Question de commentaires, on ne peut passer sous silence
l'avance importante du Parti conservateur du Canada sur les libéraux dans les
sondages. La maison Angus Reid accorde une avance de près de 10 points aux
conservateurs sur les libéraux à l'échelle nationale. Des chiffres qui, traduit
en vote conduiraient à l'élection d'un gouvernement conservateur minoritaire au
minimum et peut-être même majoritaire. La seule ombre au tableau pour les
conservateurs, leur chef Pierre Poilievre. L'homme aux discours revanchards,
aux propos qui séduisent les complotistes, l'homme du Canada brisé. Poilièvre est le talon d'Achille
des conservateurs. Voyons cela.
Le discours des conservateurs sous le
leadership de Polievre
Tout commence lors de la course à la chefferie alors que le
progressiste conservateur Jean Charest lui livre une lutte bien inégale.
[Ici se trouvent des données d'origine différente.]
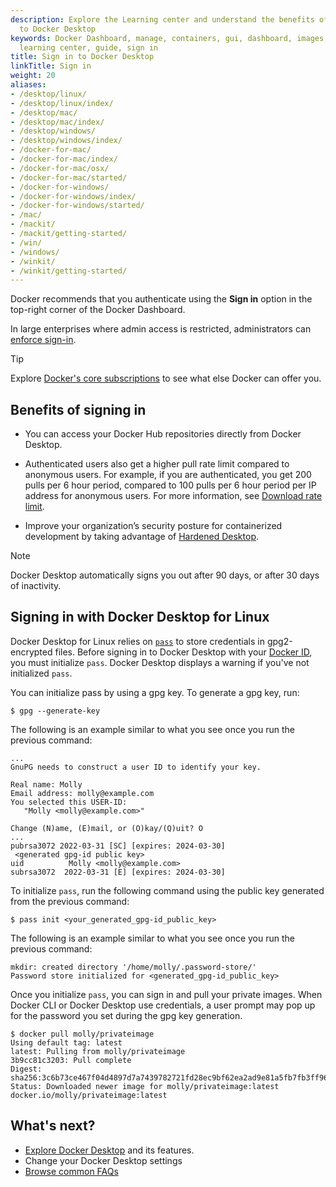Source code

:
 ```yaml
---
description: Explore the Learning center and understand the benefits of signing in
  to Docker Desktop
keywords: Docker Dashboard, manage, containers, gui, dashboard, images, user manual,
  learning center, guide, sign in
title: Sign in to Docker Desktop
linkTitle: Sign in
weight: 20
aliases:
- /desktop/linux/
- /desktop/linux/index/
- /desktop/mac/
- /desktop/mac/index/
- /desktop/windows/
- /desktop/windows/index/
- /docker-for-mac/
- /docker-for-mac/index/
- /docker-for-mac/osx/
- /docker-for-mac/started/
- /docker-for-windows/
- /docker-for-windows/index/
- /docker-for-windows/started/
- /mac/
- /mackit/
- /mackit/getting-started/
- /win/
- /windows/
- /winkit/
- /winkit/getting-started/
---
```


Docker recommends that you authenticate using the **Sign in** option in the top-right corner of the Docker Dashboard.

In large enterprises where admin access is restricted, administrators can [enforce sign-in](../security/for-admins/enforce-sign-in/index.md).

> [!TIP]
>
> Explore [Docker's core subscriptions](https://www.docker.com/pricing/) to see what else Docker can offer you.

## Benefits of signing in

- You can access your Docker Hub repositories directly from Docker Desktop.

- Authenticated users also get a higher pull rate limit compared to anonymous users. For example, if you are authenticated, you get 200 pulls per 6 hour period, compared to 100 pulls per 6 hour period per IP address for anonymous users. For more information, see [Download rate limit](../docker-hub/download-rate-limit.md).

- Improve your organization’s security posture for containerized development by taking advantage of [Hardened Desktop](../security/for-admins/hardened-desktop/index.md).

> [!NOTE]
>
> Docker Desktop automatically signs you out after 90 days, or after 30 days of inactivity.

## Signing in with Docker Desktop for Linux

Docker Desktop for Linux relies on [`pass`](https://www.passwordstore.org/) to store credentials in gpg2-encrypted files.
Before signing in to Docker Desktop with your [Docker ID](../accounts/create-account.md), you must initialize `pass`.
Docker Desktop displays a warning if you've not initialized `pass`.

You can initialize pass by using a gpg key. To generate a gpg key, run:

``` console
$ gpg --generate-key
```

The following is an example similar to what you see once you run the previous command:

```console {hl_lines=12}
...
GnuPG needs to construct a user ID to identify your key.

Real name: Molly
Email address: molly@example.com
You selected this USER-ID:
   "Molly <molly@example.com>"

Change (N)ame, (E)mail, or (O)kay/(Q)uit? O
...
pubrsa3072 2022-03-31 [SC] [expires: 2024-03-30]
 <generated gpg-id public key>
uid          Molly <molly@example.com>
subrsa3072  2022-03-31 [E] [expires: 2024-03-30]
```

To initialize `pass`, run the following command using the public key generated from the previous command:

```console
$ pass init <your_generated_gpg-id_public_key>
```
The following is an example similar to what you see once you run the previous command:

```console
mkdir: created directory '/home/molly/.password-store/'
Password store initialized for <generated_gpg-id_public_key>
```

Once you initialize `pass`, you can sign in and pull your private images.
When Docker CLI or Docker Desktop use credentials, a user prompt may pop up for the password you set during the gpg key generation.

```console
$ docker pull molly/privateimage
Using default tag: latest
latest: Pulling from molly/privateimage
3b9cc81c3203: Pull complete
Digest: sha256:3c6b73ce467f04d4897d7a7439782721fd28ec9bf62ea2ad9e81a5fb7fb3ff96
Status: Downloaded newer image for molly/privateimage:latest
docker.io/molly/privateimage:latest
```

## What's next?

- [Explore Docker Desktop](use-desktop/index.md) and its features.
- Change your Docker Desktop settings
- [Browse common FAQs](faqs/general.md)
S'il
en fallait une, la preuve fut faite de façon on ne peut plus claire que les
conservateurs à la Brian Mulroney n'étaient plus majoritaires au sein du parti conservateur
de Stephen Harper. Tout au long de sa campagne au leadership, Poilièvre a
affirmé qu'il ne se présentait pas pour devenir chef du Parti conservateur,
mais pour devenir premier ministre du Canada et redonner aux Canadiennes et aux
Canadiens plus de liberté. Au moment où la ville d'Ottawa est assiégée par des
vandales et des complotistes sous l'étiquette du Convoi de la liberté au début
de 2022 en pleine crise de la pandémie de COVID-19 et que des passages
frontaliers entre le Canada et les États-Unis sont bloqués, Polièvre donne son
appui à ces adversaires de la vaccination et des mesures sanitaires. Il a été
prudent sur cette question durant la campagne au leadership, mais il y est allé
de plusieurs autres déclarations controversées. Pensons à sa promesse de
congédier le gouverneur de la Banque du Canada, sa suggestion que la population
canadienne échappe à l'inflation en investissant dans les cryptomonnaies. Ses
déclarations contre les mondialistes et le Forum international de Davos. Pour
Polièvre, Davos est un lieu de réunion d'une élite mondiale qui défend et
promeut des politiques contraires aux intérêts du peuple canadien. Des propos
curieux pour un prétendant au poste de premier ministre du Canada.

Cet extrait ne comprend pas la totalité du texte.